For example, the look-up table having the ID items such as the time stamp, the language analysis version, the document ID, the domain, the sentence ID, the original document, the tag, the processing module, the unit input, the unit result, the reliability, and the reserve may be generated. The language analysis metadata may be stored using the generated look-up table.
That is, the language analysis operation time information with respect to the document in which the general text such as the Web, the book, etc. is included may be stored by corresponding to the time stamp of the ID items, and the analysis version information may be stored by corresponding to the language analysis version of the ID items.
Further, the unique ID of the document which the analysis is performed may be stored by corresponding to the document ID of the ID items, and classify the field (a movie, a music, a sport, a car, etc.) of the document using conventional automatic document classification technology and domain classification which is compatible with a hierarchy of the language knowledge resources.
The classified document field information may be stored by corresponding to the domain of the ID items, and the unique ID of the document may be stored by corresponding to the document ID of the ID items.
Further, the sentence original document information may be stored by corresponding to the original document of the ID items, and the object name included in the sentence and the word in which the frequency number in the document is smaller than the predetermined reference frequency number may be stored by corresponding to the tag of the ID items.
Meanwhile, the processing step information outputting the subdivided analysis result corresponding to the reliability value which is smaller than the predetermined reference frequency number may be stored by corresponding to the processing step of the ID items. The sentence may be processed as the input data according to each processing step, and the processed input data may be input to each processing step. Each processing step may analyze by subdividing the input data, and output the subdivided analysis result and the reliability value corresponding to the subdivided analysis result.
The input data input to the processing step outputting the subdivided analysis result corresponding to the reliability value which is smaller than the predetermined reference reliability value among the subdivided analysis results output by each processing step may be stored by corresponding to the unit input of the ID items.
Further, the subdivided analysis result corresponding to the reliability value which is smaller than the predetermined reference reliability value among the subdivided analysis results output by each processing step may be stored by corresponding to the unit result of the ID items.
Meanwhile, the reliability value which is smaller than the predetermined reference reliability value among the reliability values corresponding to the subdivided analysis result output by each processing step may be stored by corresponding to the reliability of the ID items, and the information needed for the automatic update among the subdivided analysis results analyzed by subdividing the sentence using each processing step may be stored by corresponding to the reserve of the ID items.
As described above, the information according to the subdivided analysis result in which the reliability value among the subdivided analysis result output by each processing step is smaller than the predetermined reference reliability value may be stored as the language analysis metadata using the look-up table.
Continuously, as shown in FIG. 3, whether the language knowledge of the language knowledge resources is accumulated according to the continuous increase may be determined (S302).
Based on the determination result, when it is determined that the language knowledge of the language knowledge resources is accumulated, the resource increase statistical information for each day and each field from the language knowledge resources in which the language knowledge is accumulated and the newly added word information may be detected.
The language analysis metadata which is the test target for determining whether to reanalyze may be selected among the stored language analysis metadata based on the detected resource increase statistical information for each day and each field and the newly added word information (S303).
For example, the statistical analysis for each day and each field may be performed based on the detected resource increase statistical information for each day and each field with respect to the time stamp information and the domain information of the stored language analysis metadata.
That is, the language analysis metadata in which the time stamp information (the language analysis operation time information) is a time before the present time may be selected among the stored language analysis metadata.
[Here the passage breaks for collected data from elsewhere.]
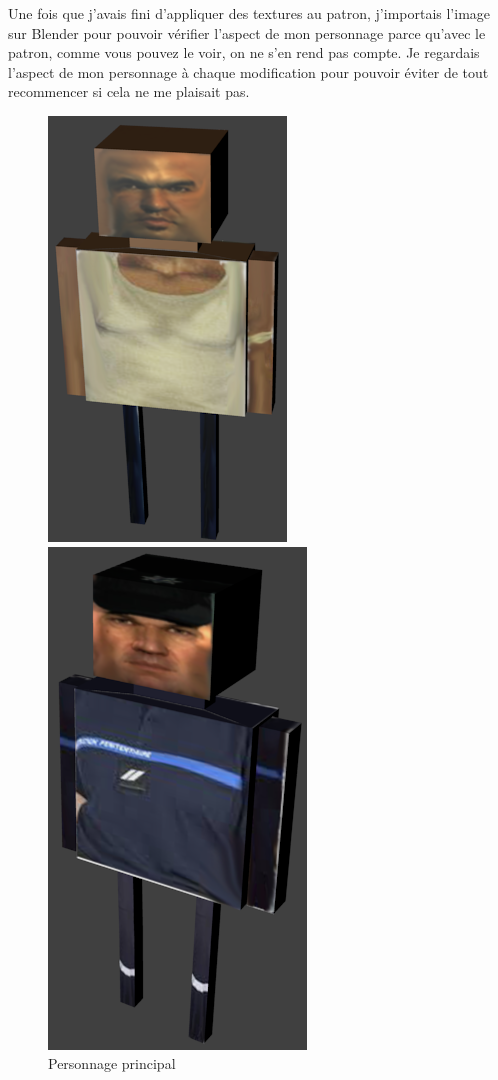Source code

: \documentclass[12pt]{article}
\begin{document}
\par
Une fois que j'avais fini d'appliquer des textures au patron, j'importais l'image sur Blender pour pouvoir vérifier l'aspect de mon personnage parce qu'avec le patron, comme vous pouvez le voir, on ne s'en rend pas compte. Je regardais l'aspect de mon personnage à chaque modification pour pouvoir éviter de tout recommencer si cela ne me plaisait pas.
\newline

\begin{figure}[htbp]
\begin{minipage}[c]{.45\linewidth}
\begin{center}
\includegraphics[scale=0.6]{michael.png}
\caption{Personnage principal}
\label{fig:michael}
\end{center}
\end{minipage}
\hfill
\begin{minipage}[c]{.45\linewidth}
\begin{center}
\includegraphics[scale=0.5]{bellik.png}

\end{center}
\end{minipage}
\end{figure}
\end{document}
The language analysis metadata in which the language knowledge increase value [the resource increase value for each day and each field of the language knowledge resources] of the domain information (the document field information) is equal to or more than the predetermined threshold value may be selected again among the selected language analysis metadata.
The language analysis metadata which is selected again may be specified as the test target for determining whether to reanalyze.
Further, the tag information (the word information) of the language analysis metadata may be analyzed based on the word information which is newly added to the detected language resources.
That is, the language analysis metadata in which the time stamp information (the language analysis operation time information) is a time before the preset time may be selected among the stored language analysis metadata.
The language analysis metadata in which the language knowledge increase value [the increase value of the language information which is newly added to the language knowledge resources] of the tag information among the selected language analysis metadata is equal to or more than the predetermined threshold value may be selected again, and the language analysis metadata which is selected again may be also specified as the test target for determining whether to reanalyze.
The test for determining whether to reanalyze based on the processing step information, the unit input information, the unit result information, and the reliability information of the language analysis metadata which is specified as the test target may be performed (S304).
The test with respect to the unit input information (the input data) may be performed using the processing step information of the language analysis metadata which is specified as the test target for the above description.
For example, the test may be performed, using the processing step information, on the unit input information (the input data) of the language analysis metadata which is specified as the test target using the language knowledge resources in which the language knowledge is accumulated according to the continuous increase.
The test result information and the unit result information of the language analysis metadata which is specified as the test target may be compared (S305).
Based on the comparison result, when the transmitted test result information and the unit result information of the language analysis metadata which is specified as the test target are not identical, whether the reliability value corresponding to the test result information and the reliability information (the reliability value) of the language analysis metadata which is specified as the test target is within the statistically predetermined significant range may be tested using the statistical test method such as a t-test, etc.
Based on the test result, when the reliability value corresponding to the test result information and the reliability information (the reliability value) of the language analysis metadata which is specified as the test target are not within the statistically predetermined significant range, it may be determined that the language analysis metadata which is specified as the test target should be reanalyzed.
The language analysis operation after the processing step of the language analysis metadata in which it is determined to be reanalyzed may be performed again (S306).
The language analysis result corresponding to the reanalyzed language analysis metadata among the stored language analysis results may be updated based on the language analysis result which is performed again (S307).
According to the present invention, since the update to a more exact language analysis result can be performed by detecting a portion which can analyze more exactly based on a portion which is imprecisely analyzed in the previously analyzed language analysis result with respect to the large documents and the newly added language knowledge (according to the expansion of the knowledge base), performance of an improved analyzer may be reflected in the language analysis result which is previously analyzed even when all of the large documents is not analyzed again.
Specifically, since only a portion which can be analyzed more exactly among the language analysis results which are previously analyzed is detected and analyzed, the language analysis can be effectively performed.
Further, since the knowledge of the language knowledge base which is increasing in real time can be used, the language analysis result can be improved in real time.
It will be apparent to those skilled in the art that various modifications can be made to the above-described exemplary embodiments of the present invention without departing from the spirit or scope of the invention. Thus, it is intended that the present invention covers all such modifications provided they come within the scope of the appended claims and their equivalents.

Claims

What is claimed is:

1. An apparatus for updating a language analysis result, comprising:

a storage unit configured to store the language analysis result and language analysis metadata to be used for update of the language analysis result; and

an update unit configured to reanalyze the language analysis metadata based on language knowledge which is added to language knowledge resources, and update the language analysis result based on the reanalyzed result.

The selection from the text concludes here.